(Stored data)

######

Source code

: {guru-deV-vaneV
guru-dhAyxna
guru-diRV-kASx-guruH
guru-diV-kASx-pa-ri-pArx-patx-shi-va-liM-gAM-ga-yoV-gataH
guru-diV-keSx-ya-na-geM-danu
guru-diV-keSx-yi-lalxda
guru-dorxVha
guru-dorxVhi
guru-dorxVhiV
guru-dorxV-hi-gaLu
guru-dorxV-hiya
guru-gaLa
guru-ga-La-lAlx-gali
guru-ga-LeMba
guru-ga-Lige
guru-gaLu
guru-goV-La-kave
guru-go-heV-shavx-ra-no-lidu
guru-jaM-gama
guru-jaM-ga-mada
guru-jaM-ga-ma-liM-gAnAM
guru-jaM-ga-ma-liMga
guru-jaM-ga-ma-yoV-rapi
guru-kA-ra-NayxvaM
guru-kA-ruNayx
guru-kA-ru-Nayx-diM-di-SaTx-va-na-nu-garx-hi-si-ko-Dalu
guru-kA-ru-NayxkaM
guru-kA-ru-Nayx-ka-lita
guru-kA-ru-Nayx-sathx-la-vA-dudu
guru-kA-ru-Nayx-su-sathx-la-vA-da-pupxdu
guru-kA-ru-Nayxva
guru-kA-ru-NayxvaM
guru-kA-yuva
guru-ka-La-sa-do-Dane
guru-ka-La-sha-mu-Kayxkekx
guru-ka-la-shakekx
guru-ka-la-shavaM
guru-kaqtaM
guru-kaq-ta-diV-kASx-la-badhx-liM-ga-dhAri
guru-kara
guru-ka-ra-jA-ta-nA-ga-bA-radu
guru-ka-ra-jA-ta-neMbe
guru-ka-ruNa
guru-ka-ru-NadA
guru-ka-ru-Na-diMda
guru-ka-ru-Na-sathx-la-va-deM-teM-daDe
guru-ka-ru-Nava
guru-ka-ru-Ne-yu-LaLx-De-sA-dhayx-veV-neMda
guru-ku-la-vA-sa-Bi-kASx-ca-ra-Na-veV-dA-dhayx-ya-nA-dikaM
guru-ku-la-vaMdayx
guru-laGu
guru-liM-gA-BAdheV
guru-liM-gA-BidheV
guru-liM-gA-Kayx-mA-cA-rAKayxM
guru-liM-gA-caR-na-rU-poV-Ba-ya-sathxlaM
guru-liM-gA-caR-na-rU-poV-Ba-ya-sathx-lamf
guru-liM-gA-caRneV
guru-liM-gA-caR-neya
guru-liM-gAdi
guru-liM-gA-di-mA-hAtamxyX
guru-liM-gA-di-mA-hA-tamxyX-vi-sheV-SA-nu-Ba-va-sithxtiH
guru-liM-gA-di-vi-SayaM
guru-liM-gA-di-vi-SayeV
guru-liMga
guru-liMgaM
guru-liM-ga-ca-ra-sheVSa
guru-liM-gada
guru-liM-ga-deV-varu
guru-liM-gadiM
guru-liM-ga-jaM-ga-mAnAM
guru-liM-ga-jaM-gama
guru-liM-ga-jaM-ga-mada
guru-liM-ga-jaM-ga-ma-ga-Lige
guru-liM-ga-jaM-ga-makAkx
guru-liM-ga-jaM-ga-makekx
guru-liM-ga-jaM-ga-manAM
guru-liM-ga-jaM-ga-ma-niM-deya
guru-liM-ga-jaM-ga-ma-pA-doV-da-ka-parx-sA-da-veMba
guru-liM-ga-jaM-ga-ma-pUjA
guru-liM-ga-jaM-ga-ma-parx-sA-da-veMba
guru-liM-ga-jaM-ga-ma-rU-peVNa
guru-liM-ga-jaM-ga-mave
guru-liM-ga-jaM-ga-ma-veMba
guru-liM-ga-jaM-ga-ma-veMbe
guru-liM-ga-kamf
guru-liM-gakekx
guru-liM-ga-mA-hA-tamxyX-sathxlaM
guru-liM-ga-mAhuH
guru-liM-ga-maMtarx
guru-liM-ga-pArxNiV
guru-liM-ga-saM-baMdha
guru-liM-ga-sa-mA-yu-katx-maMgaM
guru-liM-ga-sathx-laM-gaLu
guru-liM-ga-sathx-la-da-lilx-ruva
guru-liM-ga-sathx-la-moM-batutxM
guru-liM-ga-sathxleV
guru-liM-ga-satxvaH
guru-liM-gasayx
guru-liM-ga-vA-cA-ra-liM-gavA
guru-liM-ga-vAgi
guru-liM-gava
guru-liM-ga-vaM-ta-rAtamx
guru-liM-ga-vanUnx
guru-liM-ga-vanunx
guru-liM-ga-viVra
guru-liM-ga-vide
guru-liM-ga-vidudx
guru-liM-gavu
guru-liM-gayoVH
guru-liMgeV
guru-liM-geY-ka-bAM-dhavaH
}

######

__WORK TO COMPLETE__: Reproduce the data shown above in its entirety, keeping each word as it is.

__SOLUTION FOR THIS EXERCISE__:
Source code

: {guru-deV-vaneV
guru-dhAyxna
guru-diRV-kASx-guruH
guru-diV-kASx-pa-ri-pArx-patx-shi-va-liM-gAM-ga-yoV-gataH
guru-diV-keSx-ya-na-geM-danu
guru-diV-keSx-yi-lalxda
guru-dorxVha
guru-dorxVhi
guru-dorxVhiV
guru-dorxV-hi-gaLu
guru-dorxV-hiya
guru-gaLa
guru-ga-La-lAlx-gali
guru-ga-LeMba
guru-ga-Lige
guru-gaLu
guru-goV-La-kave
guru-go-heV-shavx-ra-no-lidu
guru-jaM-gama
guru-jaM-ga-mada
guru-jaM-ga-ma-liM-gAnAM
guru-jaM-ga-ma-liMga
guru-jaM-ga-ma-yoV-rapi
guru-kA-ra-NayxvaM
guru-kA-ruNayx
guru-kA-ru-Nayx-diM-di-SaTx-va-na-nu-garx-hi-si-ko-Dalu
guru-kA-ru-NayxkaM
guru-kA-ru-Nayx-ka-lita
guru-kA-ru-Nayx-sathx-la-vA-dudu
guru-kA-ru-Nayx-su-sathx-la-vA-da-pupxdu
guru-kA-ru-Nayxva
guru-kA-ru-NayxvaM
guru-kA-yuva
guru-ka-La-sa-do-Dane
guru-ka-La-sha-mu-Kayxkekx
guru-ka-la-shakekx
guru-ka-la-shavaM
guru-kaqtaM
guru-kaq-ta-diV-kASx-la-badhx-liM-ga-dhAri
guru-kara
guru-ka-ra-jA-ta-nA-ga-bA-radu
guru-ka-ra-jA-ta-neMbe
guru-ka-ruNa
guru-ka-ru-NadA
guru-ka-ru-Na-diMda
guru-ka-ru-Na-sathx-la-va-deM-teM-daDe
guru-ka-ru-Nava
guru-ka-ru-Ne-yu-LaLx-De-sA-dhayx-veV-neMda
guru-ku-la-vA-sa-Bi-kASx-ca-ra-Na-veV-dA-dhayx-ya-nA-dikaM
guru-ku-la-vaMdayx
guru-laGu
guru-liM-gA-BAdheV
guru-liM-gA-BidheV
guru-liM-gA-Kayx-mA-cA-rAKayxM
guru-liM-gA-caR-na-rU-poV-Ba-ya-sathxlaM
guru-liM-gA-caR-na-rU-poV-Ba-ya-sathx-lamf
guru-liM-gA-caRneV
guru-liM-gA-caR-neya
guru-liM-gAdi
guru-liM-gA-di-mA-hAtamxyX
guru-liM-gA-di-mA-hA-tamxyX-vi-sheV-SA-nu-Ba-va-sithxtiH
guru-liM-gA-di-vi-SayaM
guru-liM-gA-di-vi-SayeV
guru-liMga
guru-liMgaM
guru-liM-ga-ca-ra-sheVSa
guru-liM-gada
guru-liM-ga-deV-varu
guru-liM-gadiM
guru-liM-ga-jaM-ga-mAnAM
guru-liM-ga-jaM-gama
guru-liM-ga-jaM-ga-mada
guru-liM-ga-jaM-ga-ma-ga-Lige
guru-liM-ga-jaM-ga-makAkx
guru-liM-ga-jaM-ga-makekx
guru-liM-ga-jaM-ga-manAM
guru-liM-ga-jaM-ga-ma-niM-deya
guru-liM-ga-jaM-ga-ma-pA-doV-da-ka-parx-sA-da-veMba
guru-liM-ga-jaM-ga-ma-pUjA
guru-liM-ga-jaM-ga-ma-parx-sA-da-veMba
guru-liM-ga-jaM-ga-ma-rU-peVNa
guru-liM-ga-jaM-ga-mave
guru-liM-ga-jaM-ga-ma-veMba
guru-liM-ga-jaM-ga-ma-veMbe
guru-liM-ga-kamf
guru-liM-gakekx
guru-liM-ga-mA-hA-tamxyX-sathxlaM
guru-liM-ga-mAhuH
guru-liM-ga-maMtarx
guru-liM-ga-pArxNiV
guru-liM-ga-saM-baMdha
guru-liM-ga-sa-mA-yu-katx-maMgaM
guru-liM-ga-sathx-laM-gaLu
guru-liM-ga-sathx-la-da-lilx-ruva
guru-liM-ga-sathx-la-moM-batutxM
guru-liM-ga-sathxleV
guru-liM-ga-satxvaH
guru-liM-gasayx
guru-liM-ga-vA-cA-ra-liM-gavA
guru-liM-ga-vAgi
guru-liM-gava
guru-liM-ga-vaM-ta-rAtamx
guru-liM-ga-vanUnx
guru-liM-ga-vanunx
guru-liM-ga-viVra
guru-liM-ga-vide
guru-liM-ga-vidudx
guru-liM-gavu
guru-liM-gayoVH
guru-liMgeV
guru-liM-geY-ka-bAM-dhavaH
}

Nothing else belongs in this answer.